[[ AVAILABLE DATA open ]]

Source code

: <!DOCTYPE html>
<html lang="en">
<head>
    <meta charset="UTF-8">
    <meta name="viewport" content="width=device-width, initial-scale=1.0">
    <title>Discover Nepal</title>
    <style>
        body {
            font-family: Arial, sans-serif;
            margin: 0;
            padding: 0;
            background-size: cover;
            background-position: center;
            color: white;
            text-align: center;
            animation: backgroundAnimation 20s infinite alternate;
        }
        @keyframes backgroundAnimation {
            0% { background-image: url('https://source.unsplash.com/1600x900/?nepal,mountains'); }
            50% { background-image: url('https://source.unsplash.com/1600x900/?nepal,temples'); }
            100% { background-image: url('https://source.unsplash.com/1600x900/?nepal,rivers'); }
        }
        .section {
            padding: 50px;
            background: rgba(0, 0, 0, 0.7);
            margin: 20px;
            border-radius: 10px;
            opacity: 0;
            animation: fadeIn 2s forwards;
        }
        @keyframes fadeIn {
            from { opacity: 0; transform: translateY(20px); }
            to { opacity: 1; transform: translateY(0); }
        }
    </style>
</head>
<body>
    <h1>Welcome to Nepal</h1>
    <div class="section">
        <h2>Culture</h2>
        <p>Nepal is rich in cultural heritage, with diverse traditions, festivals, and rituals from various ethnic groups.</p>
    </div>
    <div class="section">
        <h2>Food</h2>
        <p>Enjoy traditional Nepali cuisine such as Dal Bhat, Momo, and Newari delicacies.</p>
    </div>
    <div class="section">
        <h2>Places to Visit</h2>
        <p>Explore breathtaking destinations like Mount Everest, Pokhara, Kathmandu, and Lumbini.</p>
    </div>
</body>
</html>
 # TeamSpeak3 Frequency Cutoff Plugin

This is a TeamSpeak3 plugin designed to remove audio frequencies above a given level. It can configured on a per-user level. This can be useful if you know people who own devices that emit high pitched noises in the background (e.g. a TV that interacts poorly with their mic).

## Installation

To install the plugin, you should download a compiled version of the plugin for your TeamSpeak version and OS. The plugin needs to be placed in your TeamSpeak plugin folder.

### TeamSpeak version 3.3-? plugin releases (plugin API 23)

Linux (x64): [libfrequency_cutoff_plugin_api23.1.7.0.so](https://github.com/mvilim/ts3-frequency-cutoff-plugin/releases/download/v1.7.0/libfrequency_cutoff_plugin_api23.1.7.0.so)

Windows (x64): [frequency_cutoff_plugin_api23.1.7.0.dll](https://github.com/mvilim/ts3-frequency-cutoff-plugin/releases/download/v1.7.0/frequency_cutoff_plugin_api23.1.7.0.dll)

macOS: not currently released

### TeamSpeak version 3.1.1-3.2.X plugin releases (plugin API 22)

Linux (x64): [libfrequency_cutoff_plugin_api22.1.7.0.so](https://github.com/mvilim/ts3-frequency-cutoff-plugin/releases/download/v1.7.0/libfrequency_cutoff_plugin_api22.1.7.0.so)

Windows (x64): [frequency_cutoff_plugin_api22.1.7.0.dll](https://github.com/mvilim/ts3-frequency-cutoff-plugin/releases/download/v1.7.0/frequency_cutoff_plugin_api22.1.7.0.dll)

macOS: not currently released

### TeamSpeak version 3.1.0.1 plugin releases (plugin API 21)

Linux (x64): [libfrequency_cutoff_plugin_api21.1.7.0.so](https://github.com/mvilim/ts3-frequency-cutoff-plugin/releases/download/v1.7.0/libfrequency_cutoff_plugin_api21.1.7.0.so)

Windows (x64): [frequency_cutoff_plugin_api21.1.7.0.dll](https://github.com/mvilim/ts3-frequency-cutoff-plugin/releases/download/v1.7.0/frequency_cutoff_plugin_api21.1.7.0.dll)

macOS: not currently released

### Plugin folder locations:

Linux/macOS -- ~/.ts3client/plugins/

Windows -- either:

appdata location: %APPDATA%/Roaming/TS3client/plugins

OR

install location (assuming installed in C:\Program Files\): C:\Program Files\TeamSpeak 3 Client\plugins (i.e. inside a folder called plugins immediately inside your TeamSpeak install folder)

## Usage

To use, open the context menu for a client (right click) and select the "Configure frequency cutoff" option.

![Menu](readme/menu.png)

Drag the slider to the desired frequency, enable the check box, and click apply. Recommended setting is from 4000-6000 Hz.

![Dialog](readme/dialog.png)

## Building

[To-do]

[[ AVAILABLE DATA closed ]]

**WHAT TO WORK ON**
Using the data above, transcribe the lines that run from the line with "install location (assuming" to the line with "To use, open", both ends kept, and output nothing else.

**FINISHED TASK**
install location (assuming installed in C:\Program Files\): C:\Program Files\TeamSpeak 3 Client\plugins (i.e. inside a folder called plugins immediately inside your TeamSpeak install folder)

## Usage

To use, open the context menu for a client (right click) and select the "Configure frequency cutoff" option.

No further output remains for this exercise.